Intracellular proteins are synthesized by cytoplasmic free ribosomes, which do not undergo endoplasmic reticulum, processing of Golgi and exocytosis of cell membranes, and produce only a class of proteins that are affected in cells. Intracellular proteins are synthesized on cytoplasmic free ribosomes and do not need to be transported outside the cell membrane to function in cells. For example, respiratory enzyme DNA polymerase, various transaminase, DNA helicase, RNA polymerase and so on. The cells have free ribosomes and ribosomes attached to the endoplasmic reticulum. Free ribosomes are produced by intracellular proteins, which do not pass through the endoplasmic reticulum and the Golgi apparatus. In the ribosome attached to the endoplasmic reticulum, the ribosome only converts the amino acid into a peptide chain, and further processing is carried out by the endoplasmic reticulum and the Golgi apparatus, and finally secreted by the cell membrane. In fact, there are many types of intracellular proteins, and different ways of protein formation may be different.

DNA polymerase

DNA polymerase is an enzyme that synthesizes DNA molecules from deoxyribonucleotides (components of DNA). These enzymes are required for DNA replication and usually work in pairs to produce two identical DNA strands from a single original DNA molecule. In the process, the DNA polymerase "reads" the existing DNA strand to create two new strands that match the existing DNA strand. Each time a cell divides, a DNA polymerase is required to help replicate the DNA of the cell so that a copy of the original DNA molecule can be passed to each daughter cell. In this way, genetic information will be passed down from generation to generation. Before replication occurs, an enzyme called helicase destroys the tightly bound form of the DNA molecule, which in the process destroys the hydrogen bonds between the nucleotide bases. This will open or "decompress" the double-stranded DNA to provide two single-stranded DNAs that can be used as replicating templates.

Structure

DNA polymerases have a highly conserved structure, which means that their overall catalytic subunits vary little between species, regardless of their domain structure.

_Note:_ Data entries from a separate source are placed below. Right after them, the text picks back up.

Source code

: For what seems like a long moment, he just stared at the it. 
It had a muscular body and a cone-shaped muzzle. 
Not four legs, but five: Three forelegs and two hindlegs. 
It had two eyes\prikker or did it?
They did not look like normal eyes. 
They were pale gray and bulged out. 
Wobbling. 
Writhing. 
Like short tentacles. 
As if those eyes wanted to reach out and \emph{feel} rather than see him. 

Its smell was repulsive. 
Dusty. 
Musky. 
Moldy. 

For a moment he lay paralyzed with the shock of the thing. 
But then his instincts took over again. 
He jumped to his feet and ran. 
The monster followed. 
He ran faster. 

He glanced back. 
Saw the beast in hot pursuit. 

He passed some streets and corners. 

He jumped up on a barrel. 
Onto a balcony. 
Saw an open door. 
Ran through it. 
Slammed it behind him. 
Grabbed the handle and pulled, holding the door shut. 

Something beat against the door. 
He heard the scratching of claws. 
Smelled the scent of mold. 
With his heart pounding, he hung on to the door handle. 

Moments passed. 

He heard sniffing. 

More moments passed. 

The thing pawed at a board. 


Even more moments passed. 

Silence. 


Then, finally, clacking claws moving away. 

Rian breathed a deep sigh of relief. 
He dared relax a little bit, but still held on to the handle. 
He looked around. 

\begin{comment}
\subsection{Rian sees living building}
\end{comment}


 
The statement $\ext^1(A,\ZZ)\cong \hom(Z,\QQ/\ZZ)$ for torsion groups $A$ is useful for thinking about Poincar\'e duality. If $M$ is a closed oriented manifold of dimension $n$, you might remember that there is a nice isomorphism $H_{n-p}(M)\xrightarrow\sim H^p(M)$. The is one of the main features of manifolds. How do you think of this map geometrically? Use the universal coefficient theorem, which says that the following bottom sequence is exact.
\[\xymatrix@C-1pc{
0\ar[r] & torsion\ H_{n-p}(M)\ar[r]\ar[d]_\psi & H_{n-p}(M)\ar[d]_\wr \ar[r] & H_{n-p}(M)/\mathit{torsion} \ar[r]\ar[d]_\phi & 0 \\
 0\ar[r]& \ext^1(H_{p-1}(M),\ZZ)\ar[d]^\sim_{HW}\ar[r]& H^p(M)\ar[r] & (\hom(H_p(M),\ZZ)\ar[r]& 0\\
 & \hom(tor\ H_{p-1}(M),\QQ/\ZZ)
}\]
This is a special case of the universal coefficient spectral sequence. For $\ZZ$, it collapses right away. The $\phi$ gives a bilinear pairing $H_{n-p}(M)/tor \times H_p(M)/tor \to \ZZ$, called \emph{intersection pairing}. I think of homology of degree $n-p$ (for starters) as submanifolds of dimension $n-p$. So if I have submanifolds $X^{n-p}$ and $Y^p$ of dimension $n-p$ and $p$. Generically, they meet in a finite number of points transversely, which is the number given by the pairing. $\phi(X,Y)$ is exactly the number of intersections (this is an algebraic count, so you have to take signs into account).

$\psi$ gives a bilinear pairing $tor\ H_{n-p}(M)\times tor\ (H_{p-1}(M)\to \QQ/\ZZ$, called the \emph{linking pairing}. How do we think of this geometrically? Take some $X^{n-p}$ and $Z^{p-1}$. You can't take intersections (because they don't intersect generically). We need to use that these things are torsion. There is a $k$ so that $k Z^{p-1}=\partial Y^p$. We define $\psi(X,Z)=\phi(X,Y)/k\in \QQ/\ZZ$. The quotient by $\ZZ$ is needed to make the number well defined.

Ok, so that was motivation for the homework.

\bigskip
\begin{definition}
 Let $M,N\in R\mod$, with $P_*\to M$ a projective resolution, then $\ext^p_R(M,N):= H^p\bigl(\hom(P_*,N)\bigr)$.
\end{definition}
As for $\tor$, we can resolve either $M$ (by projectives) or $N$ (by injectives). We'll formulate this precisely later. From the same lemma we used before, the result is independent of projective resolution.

Conservative structures often indicate important, irreplaceable functions of the cell, and its maintenance provides an evolutionary advantage. The shape can be described as a right hand similar to the thumb, finger and palm area. The palm domain appears to catalyze the transfer of phosphoryl groups in the phosphoryl transfer reaction. When the enzyme is active, the DNA binds to the palm of the hand. The reaction is believed to be catalyzed by two metal ion mechanisms. The function of the finger domain is to bind the nucleoside triphosphate to the template base. The thumb domain plays a potential role in the synthesis, transport and localization of DNA.

Figure 1. 3D structure of the DNA-binding helix-turn-helix motifs in human DNA polymerase beta.

Transaminase

Transaminase is an enzyme that catalyzes the transamination reaction between an amino acid and an alpha-keto acid. They are important in the synthesis of amino acids that form proteins.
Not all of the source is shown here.